4. Except as specifically amended by this Amendment, the terms and conditions of the
Employment Agreement remain in full force and effect.
5. THE FOLLOWING DISCLAIMER IS PROVIDED IN ACCORDANCE WITH THE INTERNAL REVENUE SERVICE’S
CIRCULAR 230 (21 CFR PART 10).

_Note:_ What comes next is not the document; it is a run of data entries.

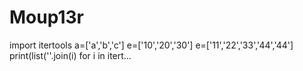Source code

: # Moup13r
import itertools a=['a','b','c'] e=['10','20','30'] e=['11','22','33','44','44'] print(list(''.join(i) for i in itert…
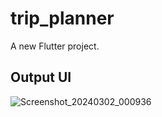 # trip_planner

A new Flutter project.

## Output UI



![Screenshot_20240302_000936](https://github.com/TahmidMannanDipu/Trip_Planner/assets/143392225/47bbf2c7-4bf5-4e0a-b148-14f8ebe8234e)
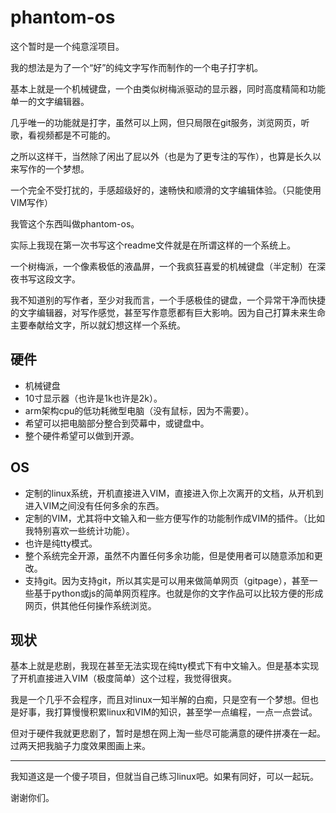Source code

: # phantom-os

这个暂时是一个纯意淫项目。

我的想法是为了一个“好”的纯文字写作而制作的一个电子打字机。

基本上就是一个机械键盘，一个由类似树梅派驱动的显示器，同时高度精简和功能单一的文字编辑器。

几乎唯一的功能就是打字，虽然可以上网，但只局限在git服务，浏览网页，听歌，看视频都是不可能的。

之所以这样干，当然除了闲出了屁以外（也是为了更专注的写作），也算是长久以来写作的一个梦想。

一个完全不受打扰的，手感超级好的，速畅快和顺滑的文字编辑体验。（只能使用VIM写作）

我管这个东西叫做phantom-os。

实际上我现在第一次书写这个readme文件就是在所谓这样的一个系统上。

一个树梅派，一个像素极低的液晶屏，一个我疯狂喜爱的机械键盘（半定制）在深夜书写这段文字。

我不知道别的写作者，至少对我而言，一个手感极佳的键盘，一个异常干净而快捷的文字编辑器，对写作感觉，甚至写作意愿都有巨大影响。因为自己打算未来生命主要奉献给文字，所以就幻想这样一个系统。

## 硬件

- 机械键盘
- 10寸显示器（也许是1k也许是2k）。
- arm架构cpu的低功耗微型电脑（没有鼠标，因为不需要）。
- 希望可以把电脑部分整合到荧幕中，或键盘中。
- 整个硬件希望可以做到开源。

## OS

- 定制的linux系统，开机直接进入VIM，直接进入你上次离开的文档，从开机到进入VIM之间没有任何多余的东西。
- 定制的VIM，尤其将中文输入和一些方便写作的功能制作成VIM的插件。（比如我特别喜欢一些统计功能）。
- 也许是纯tty模式。
- 整个系统完全开源，虽然不内置任何多余功能，但是使用者可以随意添加和更改。
- 支持git。因为支持git，所以其实是可以用来做简单网页（gitpage），甚至一些基于python或js的简单网页程序。也就是你的文字作品可以比较方便的形成网页，供其他任何操作系统浏览。

## 现状

基本上就是悲剧，我现在甚至无法实现在纯tty模式下有中文输入。但是基本实现了开机直接进入VIM（极度简单）这个过程，我觉得很爽。

我是一个几乎不会程序，而且对linux一知半解的白痴，只是空有一个梦想。但也是好事，我打算慢慢积累linux和VIM的知识，甚至学一点编程，一点一点尝试。

但对于硬件我就更悲剧了，暂时是想在网上淘一些尽可能满意的硬件拼凑在一起。过两天把我脑子力度效果图画上来。


---

我知道这是一个傻子项目，但就当自己练习linux吧。如果有同好，可以一起玩。

谢谢你们。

ANY ADVICE IN THIS AMENDMENT IS NOT INTENDED OR WRITTEN TO BE USED,
AND IT CANNOT BE USED BY ANY PERSON FOR THE PURPOSE OF AVOIDING ANY PENALTIES THAT MAY BE IMPOSED
ON EXECUTIVE. ANY ADVICE IN THIS AMENDMENT WAS WRITTEN TO SUPPORT THE PROMOTION OR MARKETING OF
PARTICIPATION IN THE COMPANY’S EMPLOYMENT AGREEMENTS. EXECUTIVE SHOULD SEEK ADVICE BASED ON
EXECUTIVE’S PARTICULAR CIRCUMSTANCES FROM AN INDEPENDENT TAX ADVISOR.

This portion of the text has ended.